→ **WORK INSTRUCTION**: Scan the entries for the word "account" and return every line that has it.

━━━ DATA UNDER STUDY

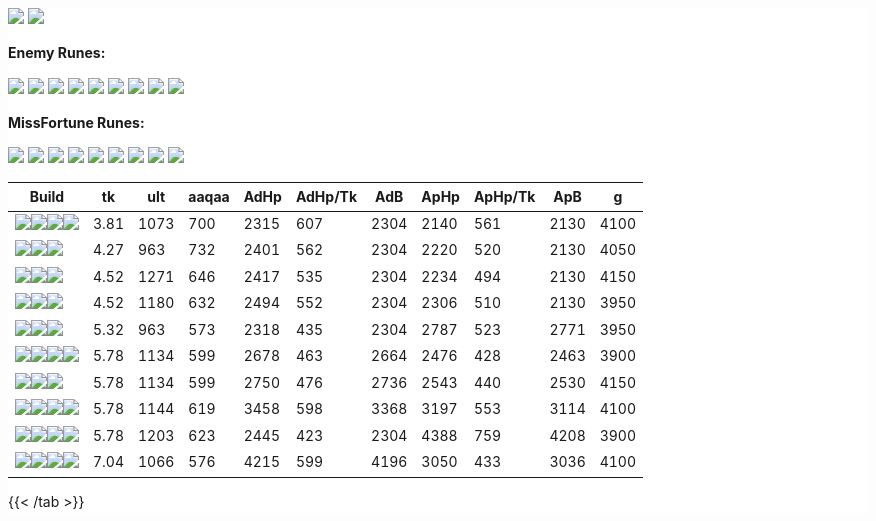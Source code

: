 
![](/item/3158.png)
![](/item/6691.png)



**Enemy Runes:**





![](/Styles/Inspiration/FirstStrike/FirstStrike.png)
![](/Styles/Inspiration/MagicalFootwear/MagicalFootwear.png)
![](/Styles/Inspiration/FuturesMarket/FuturesMarket.png)
![](/Styles/Inspiration/CosmicInsight/CosmicInsight.png)
![](/Styles/Domination/SuddenImpact/SuddenImpact.png)
![](/Styles/Domination/TreasureHunter/TreasureHunter.png)
![](/StatMods/StatModsAdaptiveForceIcon.png)
![](/StatMods/StatModsAdaptiveForceIcon.png)
![](/StatMods/StatModsArmorIcon.png)



**MissFortune Runes:**


![](/Styles/Precision/PressTheAttack/PressTheAttack.png)
![](/Styles/Precision/Overheal.png)
![](/Styles/Precision/LegendBloodline/LegendBloodline.png)
![](/Styles/Precision/CutDown/CutDown.png)
![](/Styles/Sorcery/AbsoluteFocus/AbsoluteFocus.png)
![](/Styles/Sorcery/GatheringStorm/GatheringStorm.png)
![](/StatMods/StatModsAdaptiveForceIcon.png)
![](/StatMods/StatModsAdaptiveForceIcon.png)
![](/StatMods/StatModsArmorIcon.png)





 Build |tk|ult|aaqaa|AdHp|AdHp/Tk|AdB|ApHp|ApHp/Tk|ApB|g
-|-|-|-|-|-|-|-|-|-|-
![](/item/6672.png)![](/item/1001.png)![](/item/1055.png)![](/item/1036.png)|3.81|1073|700|2315|607|2304|2140|561|2130|4100
![](/item/3153.png)![](/item/1001.png)![](/item/1055.png)|4.27|963|732|2401|562|2304|2220|520|2130|4050
![](/item/3074.png)![](/item/1001.png)![](/item/1055.png)|4.52|1271|646|2417|535|2304|2234|494|2130|4150
![](/item/3072.png)![](/item/1001.png)![](/item/1055.png)|4.52|1180|632|2494|552|2304|2306|510|2130|3950
![](/item/3091.png)![](/item/1001.png)![](/item/1055.png)|5.32|963|573|2318|435|2304|2787|523|2771|3950
![](/item/6609.png)![](/item/1001.png)![](/item/1055.png)![](/item/1036.png)|5.78|1134|599|2678|463|2664|2476|428|2463|3900
![](/item/3161.png)![](/item/1001.png)![](/item/1055.png)|5.78|1134|599|2750|476|2736|2543|440|2530|4150
![](/item/6673.png)![](/item/1001.png)![](/item/1055.png)![](/item/1036.png)|5.78|1144|619|3458|598|3368|3197|553|3114|4100
![](/item/3156.png)![](/item/1001.png)![](/item/1055.png)![](/item/1036.png)|5.78|1203|623|2445|423|2304|4388|759|4208|3900
![](/item/3026.png)![](/item/1001.png)![](/item/1055.png)![](/item/1036.png)|7.04|1066|576|4215|599|4196|3050|433|3036|4100
{{< /tab >}}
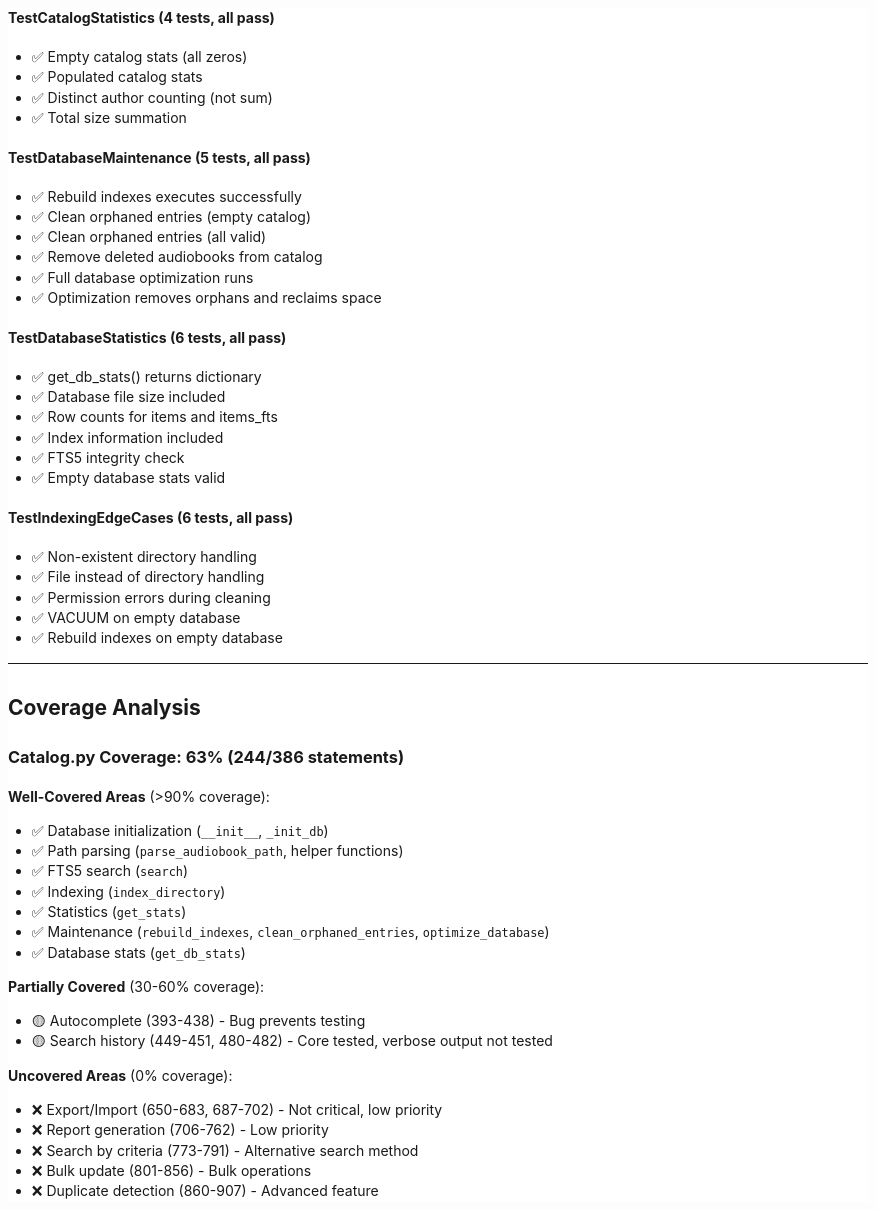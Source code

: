 #### TestCatalogStatistics (4 tests, all pass)
- ✅ Empty catalog stats (all zeros)
- ✅ Populated catalog stats
- ✅ Distinct author counting (not sum)
- ✅ Total size summation

#### TestDatabaseMaintenance (5 tests, all pass)
- ✅ Rebuild indexes executes successfully
- ✅ Clean orphaned entries (empty catalog)
- ✅ Clean orphaned entries (all valid)
- ✅ Remove deleted audiobooks from catalog
- ✅ Full database optimization runs
- ✅ Optimization removes orphans and reclaims space

#### TestDatabaseStatistics (6 tests, all pass)
- ✅ get_db_stats() returns dictionary
- ✅ Database file size included
- ✅ Row counts for items and items_fts
- ✅ Index information included
- ✅ FTS5 integrity check
- ✅ Empty database stats valid

#### TestIndexingEdgeCases (6 tests, all pass)
- ✅ Non-existent directory handling
- ✅ File instead of directory handling
- ✅ Permission errors during cleaning
- ✅ VACUUM on empty database
- ✅ Rebuild indexes on empty database

---

## Coverage Analysis

### Catalog.py Coverage: 63% (244/386 statements)

**Well-Covered Areas** (>90% coverage):
- ✅ Database initialization (`__init__`, `_init_db`)
- ✅ Path parsing (`parse_audiobook_path`, helper functions)
- ✅ FTS5 search (`search`)
- ✅ Indexing (`index_directory`)
- ✅ Statistics (`get_stats`)
- ✅ Maintenance (`rebuild_indexes`, `clean_orphaned_entries`, `optimize_database`)
- ✅ Database stats (`get_db_stats`)

**Partially Covered** (30-60% coverage):
- 🟡 Autocomplete (393-438) - Bug prevents testing
- 🟡 Search history (449-451, 480-482) - Core tested, verbose output not tested

**Uncovered Areas** (0% coverage):
- ❌ Export/Import (650-683, 687-702) - Not critical, low priority
- ❌ Report generation (706-762) - Low priority
- ❌ Search by criteria (773-791) - Alternative search method
- ❌ Bulk update (801-856) - Bulk operations
- ❌ Duplicate detection (860-907) - Advanced feature
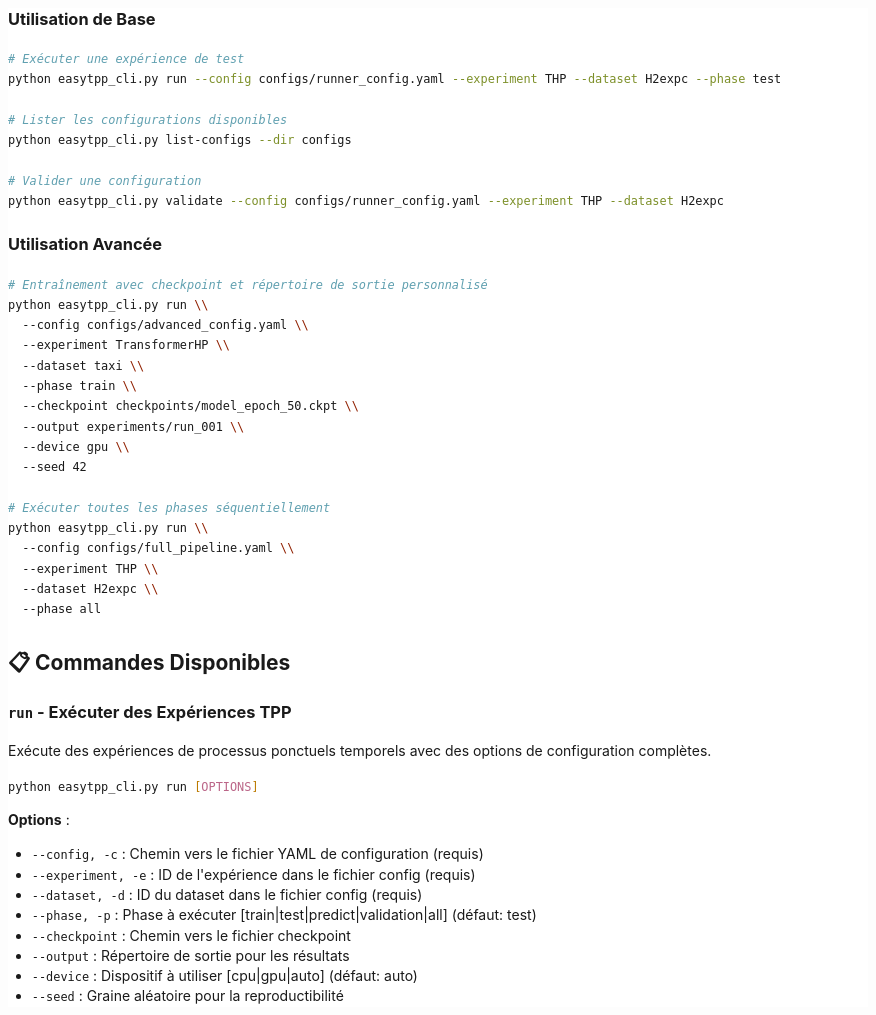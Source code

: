 ### Utilisation de Base

```bash
# Exécuter une expérience de test
python easytpp_cli.py run --config configs/runner_config.yaml --experiment THP --dataset H2expc --phase test

# Lister les configurations disponibles
python easytpp_cli.py list-configs --dir configs

# Valider une configuration
python easytpp_cli.py validate --config configs/runner_config.yaml --experiment THP --dataset H2expc
```

### Utilisation Avancée

```bash
# Entraînement avec checkpoint et répertoire de sortie personnalisé
python easytpp_cli.py run \\
  --config configs/advanced_config.yaml \\
  --experiment TransformerHP \\
  --dataset taxi \\
  --phase train \\
  --checkpoint checkpoints/model_epoch_50.ckpt \\
  --output experiments/run_001 \\
  --device gpu \\
  --seed 42

# Exécuter toutes les phases séquentiellement
python easytpp_cli.py run \\
  --config configs/full_pipeline.yaml \\
  --experiment THP \\
  --dataset H2expc \\
  --phase all
```

## 📋 Commandes Disponibles

### `run` - Exécuter des Expériences TPP

Exécute des expériences de processus ponctuels temporels avec des options de configuration complètes.

```bash
python easytpp_cli.py run [OPTIONS]
```

**Options** :

- `--config, -c` : Chemin vers le fichier YAML de configuration (requis)
- `--experiment, -e` : ID de l'expérience dans le fichier config (requis)
- `--dataset, -d` : ID du dataset dans le fichier config (requis)
- `--phase, -p` : Phase à exécuter [train|test|predict|validation|all] (défaut: test)
- `--checkpoint` : Chemin vers le fichier checkpoint
- `--output` : Répertoire de sortie pour les résultats
- `--device` : Dispositif à utiliser [cpu|gpu|auto] (défaut: auto)
- `--seed` : Graine aléatoire pour la reproductibilité
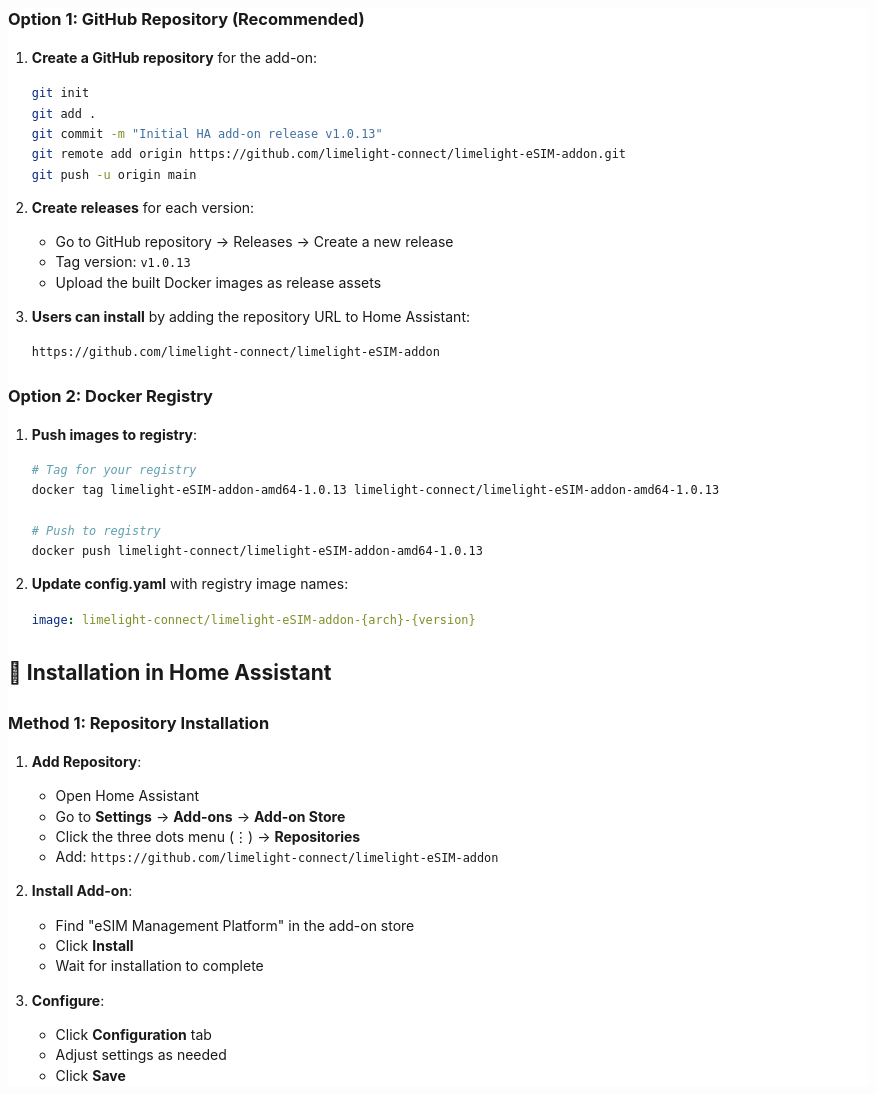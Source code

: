 ### Option 1: GitHub Repository (Recommended)

1. **Create a GitHub repository** for the add-on:
   ```bash
   git init
   git add .
   git commit -m "Initial HA add-on release v1.0.13"
   git remote add origin https://github.com/limelight-connect/limelight-eSIM-addon.git
   git push -u origin main
   ```

2. **Create releases** for each version:
   - Go to GitHub repository → Releases → Create a new release
   - Tag version: `v1.0.13`
   - Upload the built Docker images as release assets

3. **Users can install** by adding the repository URL to Home Assistant:
   ```
   https://github.com/limelight-connect/limelight-eSIM-addon
   ```

### Option 2: Docker Registry

1. **Push images to registry**:
   ```bash
   # Tag for your registry
   docker tag limelight-eSIM-addon-amd64-1.0.13 limelight-connect/limelight-eSIM-addon-amd64-1.0.13
   
   # Push to registry
   docker push limelight-connect/limelight-eSIM-addon-amd64-1.0.13
   ```

2. **Update config.yaml** with registry image names:
   ```yaml
   image: limelight-connect/limelight-eSIM-addon-{arch}-{version}
   ```

## 🚀 Installation in Home Assistant

### Method 1: Repository Installation

1. **Add Repository**:
   - Open Home Assistant
   - Go to **Settings** → **Add-ons** → **Add-on Store**
   - Click the three dots menu (⋮) → **Repositories**
   - Add: `https://github.com/limelight-connect/limelight-eSIM-addon`

2. **Install Add-on**:
   - Find "eSIM Management Platform" in the add-on store
   - Click **Install**
   - Wait for installation to complete

3. **Configure**:
   - Click **Configuration** tab
   - Adjust settings as needed
   - Click **Save**
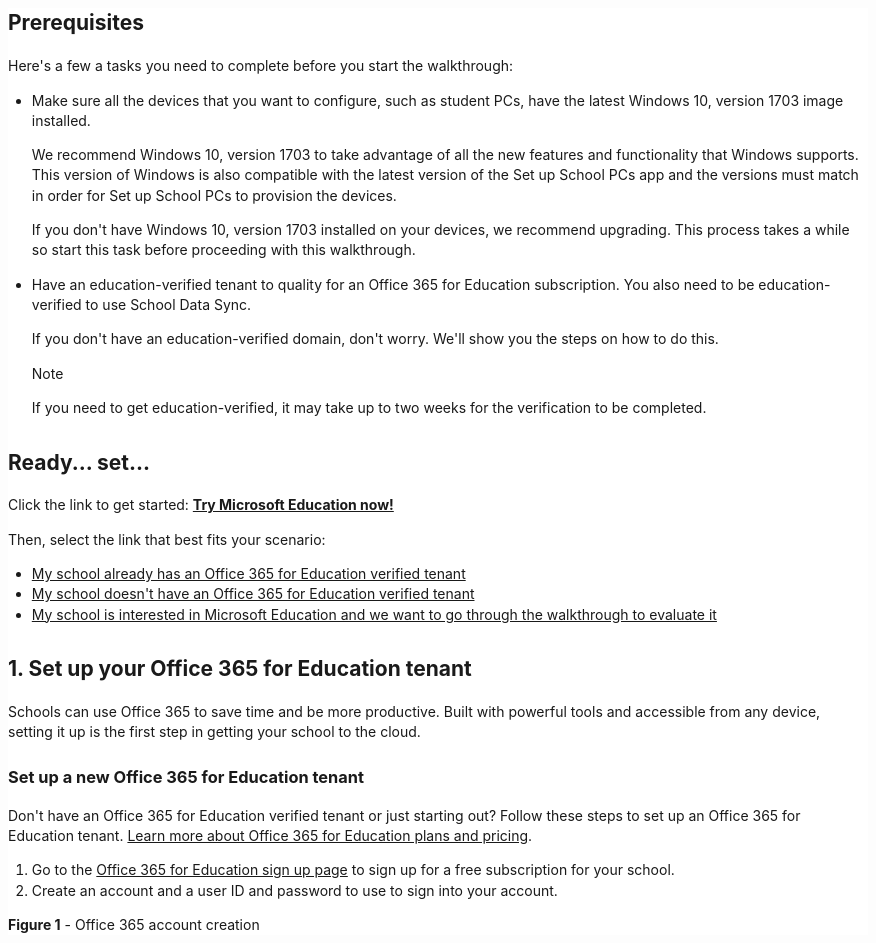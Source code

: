 ## Prerequisites
Here's a few a tasks you need to complete before you start the walkthrough:
- Make sure all the devices that you want to configure, such as student PCs, have the latest Windows 10, version 1703 image installed.

  We recommend Windows 10, version 1703 to take advantage of all the new features and functionality that Windows supports. This version of Windows is also compatible with the latest version of the Set up School PCs app and the versions must match in order for Set up School PCs to provision the devices. 

  If you don't have Windows 10, version 1703 installed on your devices, we recommend upgrading. This process takes a while so start this task before proceeding with this walkthrough.

- Have an education-verified tenant to quality for an Office 365 for Education subscription. You also need to be education-verified to use School Data Sync.

  If you don't have an education-verified domain, don't worry. We'll show you the steps on how to do this. 

  > [!NOTE] 
  > If you need to get education-verified, it may take up to two weeks for the verification to be completed.


## Ready... set...

Click the link to get started: **[Try Microsoft Education now!](https://aka.ms/intuneforedupreviewtrial)** 

Then, select the link that best fits your scenario:
- [My school already has an Office 365 for Education verified tenant](#officeeduverifiedtenant)
- [My school doesn't have an Office 365 for Education verified tenant](#notofficeeduverifiedtenantyet)
- [My school is interested in Microsoft Education and we want to go through the walkthrough to evaluate it](#notofficeeduverifiedtenantyet)

## 1. Set up your Office 365 for Education tenant
Schools can use Office 365 to save time and be more productive. Built with powerful tools and accessible from any device, setting it up is the first step in getting your school to the cloud. 

### <a name="notofficeeduverifiedtenantyet"></a> Set up a new Office 365 for Education tenant

Don't have an Office 365 for Education verified tenant or just starting out? Follow these steps to set up an Office 365 for Education tenant. [Learn more about Office 365 for Education plans and pricing](https://products.office.com/en-us/academic/compare-office-365-education-plans).

1. Go to the [Office 365 for Education sign up page](https://signup.microsoft.com/Signup?OfferId=03ee83a5-5cb4-4545-aca9-33ead43f222a,d764709a-7763-45ef-a2a8-db5b8b6ae704&DL=ENTERPRISEPREMIUM_FACULTY) to sign up for a free subscription for your school.
2. Create an account and a user ID and password to use to sign into your account. 

  **Figure 1** - Office 365 account creation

━━━━━━

→ **TASK RESPONSE**:
2. Create an account and a user ID and password to use to sign into your account. 
  **Figure 1** - Office 365 account creation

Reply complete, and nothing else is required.